EXCERPT: 'The War for Late Night' By Bill Carter

Media reporter Bill Carter dives into the recent late-night TV controversy.

ByABC News via logo
September 28, 2009, 2:27 PM

Nov. 8, 2010 — -- It was the scandal that divided the nation into Team Coco and, well, everyone else. Comedian Conan O'Brien, who had been promised the lead job on "The Tonight Show," was booted from the chair after a few months in when NBC's bid to move the show's previous host, Jay Leno, to an earlier hour turned sour.

Leno resumed the show in his old time slot and O'Brien, after a giant payout courtesy of NBC, took some time off before moving to a new show on TBS.

In his new book, New York Times media reporter Bill Carter explores the whole debacle and how it changed late-night television for years to come.

Read an excerpt from the book below and then head to the "GMA" Library to find more good reads.

On a mid-March afternoon in 2004, Jeff Zucker found himself facing a meeting with real trepidation—and he was not by nature a trepid man.

By that point in his career Zucker had made the convoluted daily machine of the "Today" show run as smoothly as a Swiss fire drill; he had produced with distinction the endless election night of November 2000 for NBC News; he had navigated his way -- not unbloodied, but certainly unbowed ,through the piranha-filled water of Hollywood during a three-year stint running NBC's entertainment division; and he had beaten cancer -- twice.

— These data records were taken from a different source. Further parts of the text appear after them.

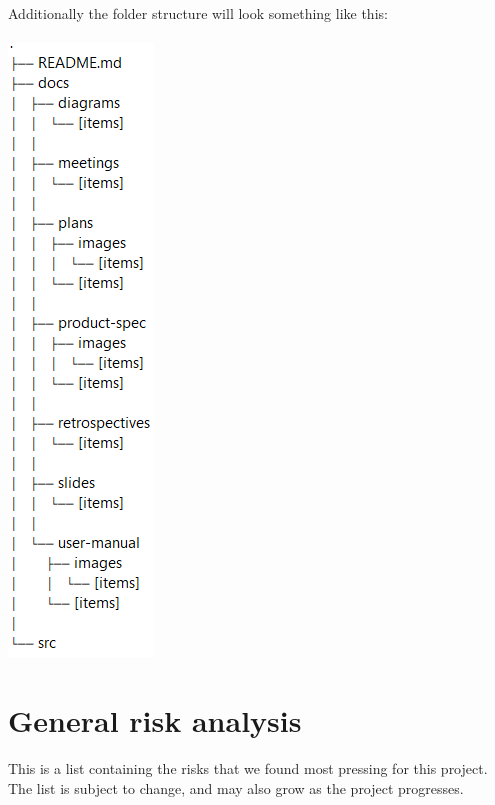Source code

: \documentclass[12pt]{article}%
\begin{document}
\vspace{50mm}
\noindent
Additionally the folder structure will look something like this: \\ \\
\includegraphics[scale=1]{structure.png}
\vspace{50mm}

\section{General risk analysis}
This is a list containing the risks that we found most pressing for this project. The list is subject to change, and may also grow as the project progresses.
\vspace{5mm}
\end{document}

So what was so unnerving about having to walk down to Jay Leno's dressing room at NBC's headquarters in Burbank, California, and hand him a closing notice for his long run as the host of "The Tonight Show"? Maybe it was knowing that Leno could not possibly have seen this coming, not with his ratings still dominant in late night, not with his compulsion to do this job -- and only this job as long as there was still breath in his lungs -- undiminished in the slightest. Or maybe it was the private conversation he'd had with Jay's executive producer, Debbie Vickers, two days earlier.

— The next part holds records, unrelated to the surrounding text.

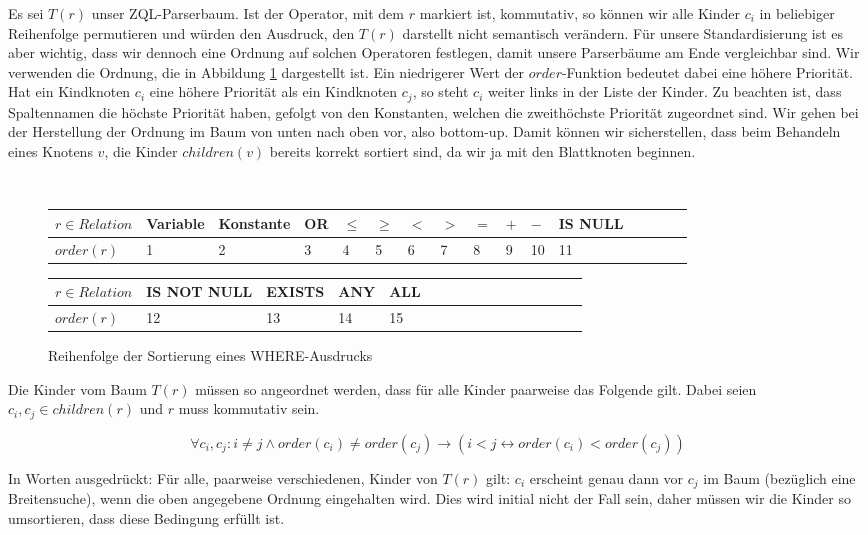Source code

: Es sei $T(r)$ unser ZQL-Parserbaum. Ist der Operator, mit dem $r$ markiert ist, kommutativ, so können wir alle Kinder $c_i$ in beliebiger Reihenfolge permutieren und würden den Ausdruck, den $T(r)$ darstellt nicht semantisch verändern. Für unsere Standardisierung ist es aber wichtig, dass wir dennoch eine Ordnung auf solchen Operatoren festlegen, damit unsere Parserbäume am Ende vergleichbar sind. Wir verwenden die Ordnung, die in Abbildung \ref{fig:sortorder} dargestellt ist. Ein niedrigerer Wert der $\mathit{order}$-Funktion bedeutet dabei eine höhere Priorität. Hat ein Kindknoten $c_i$ eine höhere Priorität als ein Kindknoten $c_j$, so steht $c_i$ weiter links in der Liste der Kinder. Zu beachten ist, dass Spaltennamen die höchste Priorität haben, gefolgt von den Konstanten, welchen die zweithöchste Priorität zugeordnet sind. Wir gehen bei der Herstellung der Ordnung im Baum von unten nach oben vor, also bottom-up. Damit können wir sicherstellen, dass beim Behandeln eines Knotens $v$, die Kinder $children(v)$ bereits korrekt sortiert sind, da wir ja mit den Blattknoten beginnen.

\begin{figure}[h]\
\begin{tabular}{|l|l|l|l|l|l|l|l|l|l|l|l|l|l|l|l|}
\hline
$r\in \textit{Relation}$ & Variable & Konstante & OR & $\le$ & $\ge$ & $<$ & $>$ & $=$& $+$ & $-$  & IS NULL\\\hline
$\textit{order}(r)$ & 1 & 2 & 3 & 4 & 5 & 6 & 7 & 8 & 9 & 10 & 11\\ 
\hline
\end{tabular}\newline
\begin{tabular}{|l|l|l|l|l|l|l|l|l|l|l|l|l|l|l|l|}
\hline
$r\in \textit{Relation}$ & IS NOT NULL & EXISTS & ANY & ALL  \\\hline
$\textit{order}(r)$ & 12 & 13 & 14 & 15 \\ 
\hline
\end{tabular}
\caption{Reihenfolge der Sortierung eines WHERE-Ausdrucks}
\label{fig:sortorder}
\end{figure}

Die Kinder vom Baum $T(r)$ müssen so angeordnet werden, dass für alle Kinder paarweise das Folgende gilt. Dabei seien $c_i,c_j\in\mathit{children}(r)$ und $r$ muss kommutativ sein.

$$\forall c_i,c_j : i\neq j \wedge order(c_i) \neq order(c_j) \to  ( i<j \leftrightarrow order(c_i) < order(c_j) ) $$

In Worten ausgedrückt: Für alle, paarweise verschiedenen, Kinder von $T(r)$ gilt: $c_i$ erscheint genau dann vor $c_j$ im Baum (bezüglich eine Breitensuche), wenn die oben angegebene Ordnung eingehalten wird. Dies wird initial nicht der Fall sein, daher müssen wir die Kinder so umsortieren, dass diese Bedingung erfüllt ist.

In her office at "Tonight", Zucker had run the scenario by Debbie, a kindred spirit because of their shared experience producing the two most famed franchise programs in television history, "Today" and "Tonight". Zucker's affinity with Debbie, built over the course of many one-on-one chats about the challenges of dealing with daily deadlines and the care and feeding of talent, had led him to trust her as one of his few real confidantes during his fractious sojourn running NBC's West Coast operations. It only made sense to run the plan by Debbie -- sound as rock, smart, dependable, patient, levelheaded Debbie -- before taking it to Jay.